You can check out CarID, one of our vendors, LOTS of wheels to choose from!


----------



## Wrench (Sep 21, 2013)

I bought my 18" Motegi from kxwheels.com. I live in canada so wanted to save $ on shipping. Mounted and balanced. Great service. 


Sent from AutoGuide.com Free App


----------



## trevor_geiger (Nov 29, 2012)

Carid, wheelfire, tirerack are the three I know off the top of my head. 

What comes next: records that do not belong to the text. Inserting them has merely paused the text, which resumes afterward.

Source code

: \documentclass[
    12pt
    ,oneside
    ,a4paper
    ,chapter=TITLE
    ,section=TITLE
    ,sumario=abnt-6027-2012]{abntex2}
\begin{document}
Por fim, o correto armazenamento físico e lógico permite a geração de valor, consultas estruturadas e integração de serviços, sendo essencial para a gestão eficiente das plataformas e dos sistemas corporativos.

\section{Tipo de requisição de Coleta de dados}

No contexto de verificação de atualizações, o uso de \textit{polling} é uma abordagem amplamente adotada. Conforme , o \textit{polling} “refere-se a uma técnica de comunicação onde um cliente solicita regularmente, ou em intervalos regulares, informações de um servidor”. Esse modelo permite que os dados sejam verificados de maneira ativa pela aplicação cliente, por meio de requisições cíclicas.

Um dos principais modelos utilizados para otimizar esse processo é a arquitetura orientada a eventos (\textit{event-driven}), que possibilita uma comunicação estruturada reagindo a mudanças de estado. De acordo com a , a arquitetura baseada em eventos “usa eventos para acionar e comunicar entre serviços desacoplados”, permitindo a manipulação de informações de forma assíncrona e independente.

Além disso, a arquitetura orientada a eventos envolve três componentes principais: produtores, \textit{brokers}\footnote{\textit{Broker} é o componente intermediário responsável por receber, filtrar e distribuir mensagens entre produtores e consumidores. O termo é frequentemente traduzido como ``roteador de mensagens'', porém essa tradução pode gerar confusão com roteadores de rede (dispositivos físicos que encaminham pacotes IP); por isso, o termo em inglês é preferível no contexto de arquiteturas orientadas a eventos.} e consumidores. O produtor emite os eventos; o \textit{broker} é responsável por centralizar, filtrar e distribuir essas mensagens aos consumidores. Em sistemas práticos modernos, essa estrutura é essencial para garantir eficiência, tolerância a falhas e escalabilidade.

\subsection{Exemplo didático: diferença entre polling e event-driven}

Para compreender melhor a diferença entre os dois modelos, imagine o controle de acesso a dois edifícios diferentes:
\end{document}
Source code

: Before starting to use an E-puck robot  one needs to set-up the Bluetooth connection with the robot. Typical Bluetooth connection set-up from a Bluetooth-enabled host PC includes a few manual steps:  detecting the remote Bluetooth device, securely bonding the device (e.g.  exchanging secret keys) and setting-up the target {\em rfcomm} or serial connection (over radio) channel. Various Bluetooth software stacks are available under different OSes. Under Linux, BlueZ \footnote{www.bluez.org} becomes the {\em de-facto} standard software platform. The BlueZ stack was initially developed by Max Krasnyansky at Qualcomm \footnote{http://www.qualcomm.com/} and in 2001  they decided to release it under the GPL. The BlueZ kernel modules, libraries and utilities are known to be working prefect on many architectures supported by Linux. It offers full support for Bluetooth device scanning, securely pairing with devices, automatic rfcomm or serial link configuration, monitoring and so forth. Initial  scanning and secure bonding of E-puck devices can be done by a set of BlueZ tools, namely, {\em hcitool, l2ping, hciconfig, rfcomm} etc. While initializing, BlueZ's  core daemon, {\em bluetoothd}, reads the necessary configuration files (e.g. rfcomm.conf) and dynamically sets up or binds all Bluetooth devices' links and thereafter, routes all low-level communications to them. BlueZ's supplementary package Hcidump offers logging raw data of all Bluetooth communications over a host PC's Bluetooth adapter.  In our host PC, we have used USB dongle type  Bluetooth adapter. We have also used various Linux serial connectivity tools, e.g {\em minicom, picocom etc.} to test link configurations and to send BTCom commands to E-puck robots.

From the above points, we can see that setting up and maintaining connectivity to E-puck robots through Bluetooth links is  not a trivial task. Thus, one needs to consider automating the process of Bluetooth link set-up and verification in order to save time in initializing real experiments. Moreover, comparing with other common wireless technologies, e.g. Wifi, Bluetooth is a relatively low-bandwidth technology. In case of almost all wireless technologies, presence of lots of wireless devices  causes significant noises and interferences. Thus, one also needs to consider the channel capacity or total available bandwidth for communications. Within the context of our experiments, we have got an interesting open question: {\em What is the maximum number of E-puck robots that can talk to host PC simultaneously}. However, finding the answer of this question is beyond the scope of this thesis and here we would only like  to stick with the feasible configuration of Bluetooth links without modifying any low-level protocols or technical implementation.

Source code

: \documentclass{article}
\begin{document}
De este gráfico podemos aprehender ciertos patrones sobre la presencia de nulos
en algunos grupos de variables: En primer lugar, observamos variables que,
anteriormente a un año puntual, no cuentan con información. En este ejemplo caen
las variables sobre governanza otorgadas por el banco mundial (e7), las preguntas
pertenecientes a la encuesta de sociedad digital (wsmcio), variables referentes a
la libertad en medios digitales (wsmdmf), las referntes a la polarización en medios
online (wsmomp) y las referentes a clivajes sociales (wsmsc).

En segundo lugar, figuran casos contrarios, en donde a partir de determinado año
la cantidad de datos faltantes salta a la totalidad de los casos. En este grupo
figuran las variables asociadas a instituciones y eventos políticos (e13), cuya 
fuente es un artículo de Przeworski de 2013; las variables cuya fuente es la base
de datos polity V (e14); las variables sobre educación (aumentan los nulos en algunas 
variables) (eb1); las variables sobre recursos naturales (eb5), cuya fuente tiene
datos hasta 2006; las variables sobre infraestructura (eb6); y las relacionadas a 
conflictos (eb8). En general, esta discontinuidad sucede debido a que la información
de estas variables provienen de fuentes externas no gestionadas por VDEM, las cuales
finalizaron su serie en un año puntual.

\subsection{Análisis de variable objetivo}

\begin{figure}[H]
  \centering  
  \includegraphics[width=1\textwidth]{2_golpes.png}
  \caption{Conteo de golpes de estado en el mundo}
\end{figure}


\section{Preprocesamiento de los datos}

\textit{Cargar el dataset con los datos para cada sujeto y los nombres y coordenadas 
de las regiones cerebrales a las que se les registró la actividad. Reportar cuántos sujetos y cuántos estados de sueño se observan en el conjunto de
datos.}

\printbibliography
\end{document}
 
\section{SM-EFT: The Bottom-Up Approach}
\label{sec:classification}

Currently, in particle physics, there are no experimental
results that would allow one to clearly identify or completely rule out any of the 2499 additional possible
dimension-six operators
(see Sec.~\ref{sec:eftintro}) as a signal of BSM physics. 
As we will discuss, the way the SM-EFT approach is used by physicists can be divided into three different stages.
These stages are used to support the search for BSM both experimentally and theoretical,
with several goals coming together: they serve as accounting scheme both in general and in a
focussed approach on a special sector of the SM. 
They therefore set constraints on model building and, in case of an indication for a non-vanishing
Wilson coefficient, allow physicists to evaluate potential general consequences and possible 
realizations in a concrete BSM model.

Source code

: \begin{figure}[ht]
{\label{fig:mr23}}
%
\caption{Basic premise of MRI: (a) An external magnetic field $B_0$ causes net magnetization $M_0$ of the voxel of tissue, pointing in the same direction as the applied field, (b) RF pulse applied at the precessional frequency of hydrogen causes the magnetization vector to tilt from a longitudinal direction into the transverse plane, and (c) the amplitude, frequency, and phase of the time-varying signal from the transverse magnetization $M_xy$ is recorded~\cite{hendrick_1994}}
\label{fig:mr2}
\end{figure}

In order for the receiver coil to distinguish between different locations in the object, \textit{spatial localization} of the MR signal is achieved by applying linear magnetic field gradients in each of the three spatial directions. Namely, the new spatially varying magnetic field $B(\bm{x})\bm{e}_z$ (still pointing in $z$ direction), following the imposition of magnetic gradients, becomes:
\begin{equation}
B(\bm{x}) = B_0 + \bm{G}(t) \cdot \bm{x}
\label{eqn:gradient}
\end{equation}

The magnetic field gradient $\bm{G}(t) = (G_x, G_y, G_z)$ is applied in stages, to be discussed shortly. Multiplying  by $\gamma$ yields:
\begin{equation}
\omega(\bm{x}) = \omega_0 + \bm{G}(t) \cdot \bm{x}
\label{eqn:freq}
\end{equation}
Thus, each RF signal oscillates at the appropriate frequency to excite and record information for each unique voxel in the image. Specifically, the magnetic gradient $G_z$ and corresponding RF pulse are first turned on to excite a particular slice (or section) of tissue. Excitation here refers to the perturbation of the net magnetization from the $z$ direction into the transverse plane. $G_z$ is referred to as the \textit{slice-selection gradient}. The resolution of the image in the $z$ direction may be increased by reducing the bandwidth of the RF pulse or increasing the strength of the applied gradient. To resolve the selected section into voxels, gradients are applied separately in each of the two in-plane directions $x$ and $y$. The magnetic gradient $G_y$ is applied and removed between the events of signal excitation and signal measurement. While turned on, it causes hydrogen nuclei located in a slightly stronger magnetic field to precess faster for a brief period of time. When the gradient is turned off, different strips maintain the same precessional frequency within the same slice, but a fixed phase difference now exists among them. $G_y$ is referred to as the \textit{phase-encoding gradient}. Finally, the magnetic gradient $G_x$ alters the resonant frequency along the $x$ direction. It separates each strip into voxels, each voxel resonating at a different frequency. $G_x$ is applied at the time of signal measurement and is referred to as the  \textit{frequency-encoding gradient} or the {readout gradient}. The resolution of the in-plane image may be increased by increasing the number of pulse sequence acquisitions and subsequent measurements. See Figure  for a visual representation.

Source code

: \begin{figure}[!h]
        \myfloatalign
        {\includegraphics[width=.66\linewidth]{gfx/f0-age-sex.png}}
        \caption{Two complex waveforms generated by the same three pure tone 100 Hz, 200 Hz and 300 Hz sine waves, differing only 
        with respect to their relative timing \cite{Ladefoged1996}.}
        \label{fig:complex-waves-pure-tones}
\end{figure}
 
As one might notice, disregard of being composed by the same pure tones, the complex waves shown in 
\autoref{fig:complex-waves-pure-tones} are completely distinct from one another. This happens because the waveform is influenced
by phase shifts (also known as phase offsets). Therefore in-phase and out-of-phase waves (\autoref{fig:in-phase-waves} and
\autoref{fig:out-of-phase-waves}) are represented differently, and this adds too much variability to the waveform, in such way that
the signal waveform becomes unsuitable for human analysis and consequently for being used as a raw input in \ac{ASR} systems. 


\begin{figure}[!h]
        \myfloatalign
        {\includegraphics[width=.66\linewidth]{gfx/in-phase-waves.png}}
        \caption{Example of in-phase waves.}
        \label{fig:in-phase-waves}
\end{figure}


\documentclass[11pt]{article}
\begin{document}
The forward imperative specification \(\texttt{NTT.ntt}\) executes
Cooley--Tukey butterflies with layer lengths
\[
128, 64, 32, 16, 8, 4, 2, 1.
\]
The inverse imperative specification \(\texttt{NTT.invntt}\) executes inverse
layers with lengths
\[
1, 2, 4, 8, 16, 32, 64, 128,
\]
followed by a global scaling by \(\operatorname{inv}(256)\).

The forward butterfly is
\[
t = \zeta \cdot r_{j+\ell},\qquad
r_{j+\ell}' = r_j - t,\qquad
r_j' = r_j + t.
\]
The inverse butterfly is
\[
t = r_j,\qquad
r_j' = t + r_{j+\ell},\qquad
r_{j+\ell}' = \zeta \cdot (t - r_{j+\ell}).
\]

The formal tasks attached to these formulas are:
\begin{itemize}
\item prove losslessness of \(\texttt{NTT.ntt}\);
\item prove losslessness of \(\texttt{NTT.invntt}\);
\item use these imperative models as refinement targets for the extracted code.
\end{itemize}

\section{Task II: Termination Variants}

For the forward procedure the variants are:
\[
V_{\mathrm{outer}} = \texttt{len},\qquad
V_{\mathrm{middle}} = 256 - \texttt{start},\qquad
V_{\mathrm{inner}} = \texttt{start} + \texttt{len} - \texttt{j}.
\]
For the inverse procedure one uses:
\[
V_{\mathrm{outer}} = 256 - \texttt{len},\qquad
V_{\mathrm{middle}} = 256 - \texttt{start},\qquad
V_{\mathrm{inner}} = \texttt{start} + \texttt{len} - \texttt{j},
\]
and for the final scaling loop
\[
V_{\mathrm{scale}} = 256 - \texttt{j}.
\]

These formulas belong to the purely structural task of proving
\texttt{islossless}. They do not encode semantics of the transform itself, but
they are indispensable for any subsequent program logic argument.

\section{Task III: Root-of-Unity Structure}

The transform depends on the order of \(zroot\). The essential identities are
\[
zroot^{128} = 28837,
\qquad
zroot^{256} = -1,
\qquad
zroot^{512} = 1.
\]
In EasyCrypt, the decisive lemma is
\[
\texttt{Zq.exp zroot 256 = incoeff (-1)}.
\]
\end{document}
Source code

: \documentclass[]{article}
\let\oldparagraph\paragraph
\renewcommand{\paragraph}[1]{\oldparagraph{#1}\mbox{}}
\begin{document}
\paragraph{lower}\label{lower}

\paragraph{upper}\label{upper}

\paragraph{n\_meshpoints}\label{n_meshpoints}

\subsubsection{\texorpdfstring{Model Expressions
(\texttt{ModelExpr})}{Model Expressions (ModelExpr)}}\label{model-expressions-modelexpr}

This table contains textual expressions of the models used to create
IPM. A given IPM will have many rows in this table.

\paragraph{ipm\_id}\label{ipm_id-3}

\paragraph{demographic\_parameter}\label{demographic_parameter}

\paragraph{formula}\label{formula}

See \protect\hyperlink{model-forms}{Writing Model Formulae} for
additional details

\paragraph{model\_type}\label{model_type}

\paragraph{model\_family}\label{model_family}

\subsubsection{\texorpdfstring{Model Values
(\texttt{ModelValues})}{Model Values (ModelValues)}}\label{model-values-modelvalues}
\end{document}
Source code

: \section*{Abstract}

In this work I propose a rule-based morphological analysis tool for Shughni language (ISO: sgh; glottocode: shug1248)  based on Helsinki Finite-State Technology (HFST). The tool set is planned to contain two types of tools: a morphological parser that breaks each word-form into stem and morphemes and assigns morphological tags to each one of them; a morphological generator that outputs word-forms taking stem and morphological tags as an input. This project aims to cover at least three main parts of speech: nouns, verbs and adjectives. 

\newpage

Sent from AutoGuide.com Free App


----------



## 7becker7 (Apr 2, 2013)

without starting another thread.. Anyone know if these would fit a cruze? Tenzo R wheels 4-bolt uni-lug bolt pattern, they have them listed for sale near me. Said they came off a Cobalt.


----------



## evo77 (Sep 5, 2011)

7becker7 said:


> without starting another thread.. Anyone know if these would fit a cruze? Tenzo R wheels 4-bolt uni-lug bolt pattern, they have them listed for sale near me. Said they came off a Cobalt.
> View attachment 39266


Cruze bolt pattern is 5x105.
Cruze diesel is 5x115.

You will need to find a 10 hole wheel (or 5) that carries the correct bolt pattern as shown above depending on the model you own.


----------



## 7becker7 (Apr 2, 2013)

gotchya. thanks. i knew the cruze succeeded the cobalt so i didnt know if they were similar bolt.


----------



## NYCruze2012 (Jan 16, 2012)

I wonder why the Cruze diesels bolt pattern is slightly larger than the regular gas Cruze?


----------